The loser will be the rest of the United States, that is left behind to watch the Constitutional farce that will be the nomination of his successor. More on that in a bit.

If you search the archives of this blog, you will find that there was a time when I actually defended Antonin Scalia. It was in this post here. For the record, I have not changed my mind, The Citadel should still be all male and Justice Scalia performed a service by eloquently pointing out why the arguments of the plaintiffs were flawed from both a legal and educational standpoint.

But the larger picture, as I have recognized some 8 years later, is that , by and large, the majority of the American people no longer care about the validity of mine and Justice Scalia’s viewpoint. The court made that obvious in VMI, when only one justice voted no. Sadly, it did not recognize that in cases that were far more important to the national polity.

Consider his key role in Heller, Citizens United, and Bush vs Gore. Not to mention voting to gut the Voting Rights act. 

And then there is this:


This Court has never held that the Constitution forbids the execution of a convicted defendant who has had a full and fair trial but is later able to convince a habeas court that he is “actually” innocent. Quite to the contrary, we have repeatedly left that question unresolved, while expressing considerable doubt that any claim based on alleged “actual innocence” is constitutionally cognizable.

That, is among many of his dissents-a head slapper. How can anyone argue that way-even from a strictly legal standpoint?

Antonin Scalia was a brilliant legal mind and definitely worthy enough to be a Supreme Court Justice. Unfortunately, his brilliance was so often squandered on ideas that were just flat out bad. Charles Pierce sums it up well:


I believe the United States would be a better country if none of these remarks ever were made.

So now we will have the national mourning, and the lying-in-state, and the state funeral, all of which Antonin Scalia deserves. Giving 30 years of your life to public service at the highest level is something worthy of respect, even if it was largely in service of a political philosophy that derides public service at almost every other level of government. And his death on Saturday certainly is a seismic event in our politics. It raises the stakes in the upcoming election to almost unimaginable levels. How do we know this? Because Mitch McConnell, the majority leader of the United States Senate, already has thrown the Constitution out the window for purely political purposes.

That a sitting Senator, much less the Majority Leader of the Senate, could make such a bold statement, in direct opposition to the requirements of the Constitution is really astounding. It is really a sad commentary of  the damage our tea sniffing fellow citizens, aided by the lazy 50% who can’t even be bothered to exercise their civic rights to vote; the damage that having really lousy legislators causes.

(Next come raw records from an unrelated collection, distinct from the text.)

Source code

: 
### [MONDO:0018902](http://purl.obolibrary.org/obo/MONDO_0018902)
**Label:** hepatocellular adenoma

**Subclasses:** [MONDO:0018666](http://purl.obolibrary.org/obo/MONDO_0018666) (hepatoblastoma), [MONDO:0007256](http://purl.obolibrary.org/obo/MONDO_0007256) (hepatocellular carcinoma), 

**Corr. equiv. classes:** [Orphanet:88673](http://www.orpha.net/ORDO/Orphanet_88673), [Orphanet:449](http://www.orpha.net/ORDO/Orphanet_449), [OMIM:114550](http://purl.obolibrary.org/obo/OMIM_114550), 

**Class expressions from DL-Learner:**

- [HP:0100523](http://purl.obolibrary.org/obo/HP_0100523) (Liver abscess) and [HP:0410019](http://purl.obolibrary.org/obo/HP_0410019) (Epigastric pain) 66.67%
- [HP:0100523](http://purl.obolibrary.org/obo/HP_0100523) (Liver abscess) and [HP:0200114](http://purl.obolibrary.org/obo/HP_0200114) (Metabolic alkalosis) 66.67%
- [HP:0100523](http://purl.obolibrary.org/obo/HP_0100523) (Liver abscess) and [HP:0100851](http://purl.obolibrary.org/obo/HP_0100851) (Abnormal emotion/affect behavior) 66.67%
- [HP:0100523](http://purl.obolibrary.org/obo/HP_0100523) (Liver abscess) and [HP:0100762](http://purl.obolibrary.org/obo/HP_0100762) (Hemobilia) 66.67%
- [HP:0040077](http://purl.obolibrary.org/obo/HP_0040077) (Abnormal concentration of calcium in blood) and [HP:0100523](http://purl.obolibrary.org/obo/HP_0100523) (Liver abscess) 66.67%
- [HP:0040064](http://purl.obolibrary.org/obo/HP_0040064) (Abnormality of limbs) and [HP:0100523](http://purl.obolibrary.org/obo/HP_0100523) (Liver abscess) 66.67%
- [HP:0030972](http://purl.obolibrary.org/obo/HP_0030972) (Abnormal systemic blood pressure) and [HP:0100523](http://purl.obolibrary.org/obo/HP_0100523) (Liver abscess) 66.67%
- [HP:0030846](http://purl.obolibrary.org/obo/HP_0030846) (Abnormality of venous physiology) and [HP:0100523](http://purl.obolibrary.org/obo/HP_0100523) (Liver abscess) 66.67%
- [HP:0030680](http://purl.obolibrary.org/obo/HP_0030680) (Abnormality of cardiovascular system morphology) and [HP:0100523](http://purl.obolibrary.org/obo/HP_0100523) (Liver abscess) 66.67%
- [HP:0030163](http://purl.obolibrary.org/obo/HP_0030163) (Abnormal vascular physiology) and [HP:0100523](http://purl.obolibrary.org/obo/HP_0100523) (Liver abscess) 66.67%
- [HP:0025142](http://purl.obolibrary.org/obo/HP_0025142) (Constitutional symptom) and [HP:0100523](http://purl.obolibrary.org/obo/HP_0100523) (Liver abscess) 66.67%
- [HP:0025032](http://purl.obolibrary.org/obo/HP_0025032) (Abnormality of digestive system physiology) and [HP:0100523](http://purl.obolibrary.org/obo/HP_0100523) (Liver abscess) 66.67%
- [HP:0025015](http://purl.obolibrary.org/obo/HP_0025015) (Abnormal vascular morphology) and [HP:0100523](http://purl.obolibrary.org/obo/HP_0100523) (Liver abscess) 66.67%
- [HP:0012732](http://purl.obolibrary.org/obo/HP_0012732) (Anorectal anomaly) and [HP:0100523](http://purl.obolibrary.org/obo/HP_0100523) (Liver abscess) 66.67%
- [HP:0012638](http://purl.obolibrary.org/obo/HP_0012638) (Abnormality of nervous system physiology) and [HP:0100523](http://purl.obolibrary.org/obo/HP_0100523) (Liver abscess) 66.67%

McConnell and by extension the two children, Cruz and Rubio who echoed it, don’t have a leg to stand on.


Of course, this is all my bollocks. In 2012, the “American people” decided that Barack Obama should appoint justices to the Supreme Court to fill any vacancies that occurred between January of 2013 and January of 2017. Period. Just because Mitch McConnell is a complete chickenshit in the face of his caucus doesn’t obviate that fact. The 36 percent of eligible voters who showed up for the 2014 midterms, the lowest percentage in 72 years, don’t get to cancel out the expressed wishes of the majority of the 57.5 percent of eligible voters who turned out to re-elect the president in 2012. And before this meme really picks up steam, 17 justices have been confirmed during election years, including Roger Taney, which sucks, in 1836, Lewis Powell and William Rehnquist, who were appointed in 1972, and Anthony Kennedy, who was appointed in 1988.
(And it should not be necessary to point out that any argument made by this Congress on the basis of political tradition or legislative politesse inevitably will cause Irony to shoot itself in the head.)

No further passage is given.